[[ INFORMATION GIVEN, beginning ]]

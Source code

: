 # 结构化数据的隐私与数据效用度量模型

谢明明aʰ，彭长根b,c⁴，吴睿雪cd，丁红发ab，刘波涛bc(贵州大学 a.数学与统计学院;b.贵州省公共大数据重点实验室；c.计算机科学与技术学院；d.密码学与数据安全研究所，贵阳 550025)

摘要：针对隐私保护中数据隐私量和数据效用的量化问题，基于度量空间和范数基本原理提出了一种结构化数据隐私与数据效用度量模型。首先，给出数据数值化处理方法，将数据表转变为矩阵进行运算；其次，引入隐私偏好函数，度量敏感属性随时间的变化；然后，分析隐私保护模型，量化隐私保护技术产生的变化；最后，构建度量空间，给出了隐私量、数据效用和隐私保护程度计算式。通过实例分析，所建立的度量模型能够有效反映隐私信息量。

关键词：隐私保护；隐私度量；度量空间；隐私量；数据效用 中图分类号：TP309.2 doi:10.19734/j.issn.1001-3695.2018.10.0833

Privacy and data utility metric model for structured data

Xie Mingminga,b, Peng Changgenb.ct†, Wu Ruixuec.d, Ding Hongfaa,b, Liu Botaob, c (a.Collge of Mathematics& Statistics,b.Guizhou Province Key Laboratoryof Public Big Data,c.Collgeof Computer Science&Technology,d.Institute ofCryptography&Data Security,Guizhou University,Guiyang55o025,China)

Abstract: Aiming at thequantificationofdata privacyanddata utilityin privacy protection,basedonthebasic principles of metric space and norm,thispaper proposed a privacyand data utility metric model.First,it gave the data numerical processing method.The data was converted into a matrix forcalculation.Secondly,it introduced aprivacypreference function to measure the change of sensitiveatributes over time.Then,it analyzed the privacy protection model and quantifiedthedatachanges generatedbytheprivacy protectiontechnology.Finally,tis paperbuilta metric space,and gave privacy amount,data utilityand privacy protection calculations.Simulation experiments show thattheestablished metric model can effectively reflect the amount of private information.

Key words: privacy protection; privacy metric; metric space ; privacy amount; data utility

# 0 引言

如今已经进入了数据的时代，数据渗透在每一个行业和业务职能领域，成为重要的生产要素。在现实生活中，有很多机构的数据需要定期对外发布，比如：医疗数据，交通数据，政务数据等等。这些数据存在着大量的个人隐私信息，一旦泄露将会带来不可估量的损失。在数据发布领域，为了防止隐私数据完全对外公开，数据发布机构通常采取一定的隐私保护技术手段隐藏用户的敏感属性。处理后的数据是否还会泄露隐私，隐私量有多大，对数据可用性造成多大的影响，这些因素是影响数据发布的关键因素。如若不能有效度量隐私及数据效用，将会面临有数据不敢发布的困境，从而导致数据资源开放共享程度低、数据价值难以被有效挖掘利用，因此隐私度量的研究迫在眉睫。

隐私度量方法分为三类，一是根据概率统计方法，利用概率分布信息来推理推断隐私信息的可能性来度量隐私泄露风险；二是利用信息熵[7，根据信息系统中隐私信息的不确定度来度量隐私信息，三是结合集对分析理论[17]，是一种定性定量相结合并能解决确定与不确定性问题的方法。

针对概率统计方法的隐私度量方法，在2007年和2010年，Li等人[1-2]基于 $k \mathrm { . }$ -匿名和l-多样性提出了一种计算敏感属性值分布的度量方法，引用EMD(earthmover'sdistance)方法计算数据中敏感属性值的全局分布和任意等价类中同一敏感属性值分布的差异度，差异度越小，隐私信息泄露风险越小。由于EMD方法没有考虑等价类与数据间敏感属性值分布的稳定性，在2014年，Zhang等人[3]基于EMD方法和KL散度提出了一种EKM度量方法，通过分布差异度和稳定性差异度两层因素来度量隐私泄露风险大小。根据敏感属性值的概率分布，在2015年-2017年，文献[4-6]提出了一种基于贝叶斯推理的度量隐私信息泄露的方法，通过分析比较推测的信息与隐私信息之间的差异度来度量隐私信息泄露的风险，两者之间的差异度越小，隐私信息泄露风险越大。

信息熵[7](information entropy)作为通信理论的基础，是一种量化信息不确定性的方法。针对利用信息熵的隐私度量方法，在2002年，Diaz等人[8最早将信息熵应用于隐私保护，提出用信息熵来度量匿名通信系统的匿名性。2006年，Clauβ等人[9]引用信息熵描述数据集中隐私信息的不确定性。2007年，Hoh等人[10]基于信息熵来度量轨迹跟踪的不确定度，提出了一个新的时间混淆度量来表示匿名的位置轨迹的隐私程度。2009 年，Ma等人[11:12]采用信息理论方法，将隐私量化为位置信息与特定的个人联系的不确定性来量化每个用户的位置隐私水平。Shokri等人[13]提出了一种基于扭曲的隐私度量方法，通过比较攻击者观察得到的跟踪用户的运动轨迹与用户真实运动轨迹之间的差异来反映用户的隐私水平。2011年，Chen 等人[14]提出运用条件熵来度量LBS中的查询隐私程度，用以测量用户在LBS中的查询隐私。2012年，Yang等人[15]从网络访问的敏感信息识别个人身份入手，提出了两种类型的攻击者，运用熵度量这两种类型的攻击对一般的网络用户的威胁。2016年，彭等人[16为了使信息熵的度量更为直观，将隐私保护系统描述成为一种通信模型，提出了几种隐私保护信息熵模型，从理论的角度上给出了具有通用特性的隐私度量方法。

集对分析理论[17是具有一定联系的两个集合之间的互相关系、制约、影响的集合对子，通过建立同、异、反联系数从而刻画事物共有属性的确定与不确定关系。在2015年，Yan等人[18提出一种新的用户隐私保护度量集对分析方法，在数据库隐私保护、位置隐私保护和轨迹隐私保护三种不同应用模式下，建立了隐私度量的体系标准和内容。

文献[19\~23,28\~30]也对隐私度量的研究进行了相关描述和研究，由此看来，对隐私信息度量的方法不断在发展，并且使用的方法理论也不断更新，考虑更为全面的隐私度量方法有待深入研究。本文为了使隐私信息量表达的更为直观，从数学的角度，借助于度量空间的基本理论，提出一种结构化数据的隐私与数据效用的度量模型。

[[ INFORMATION GIVEN, end ]]
[[ INFORMATION GIVEN, beginning ]]

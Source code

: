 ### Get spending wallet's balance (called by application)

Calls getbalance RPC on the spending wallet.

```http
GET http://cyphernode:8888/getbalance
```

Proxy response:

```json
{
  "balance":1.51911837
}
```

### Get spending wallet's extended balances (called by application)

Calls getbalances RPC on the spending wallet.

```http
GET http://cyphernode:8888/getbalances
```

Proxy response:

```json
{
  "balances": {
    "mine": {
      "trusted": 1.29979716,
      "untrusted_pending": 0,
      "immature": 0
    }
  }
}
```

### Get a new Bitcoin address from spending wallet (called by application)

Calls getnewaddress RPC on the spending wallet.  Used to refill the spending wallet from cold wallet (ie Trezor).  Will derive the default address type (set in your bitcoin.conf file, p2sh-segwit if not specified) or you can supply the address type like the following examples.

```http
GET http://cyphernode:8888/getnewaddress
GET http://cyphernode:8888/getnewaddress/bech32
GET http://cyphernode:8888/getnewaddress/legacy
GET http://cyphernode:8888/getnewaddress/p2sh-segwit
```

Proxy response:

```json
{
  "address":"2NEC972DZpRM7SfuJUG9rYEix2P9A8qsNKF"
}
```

[[ INFORMATION GIVEN, end ]]

▶ _THE PROBLEM_:
Above are records; say how many of their lines contain the word "amount", giving only the number.

▶ _WRITTEN REPLY_:
2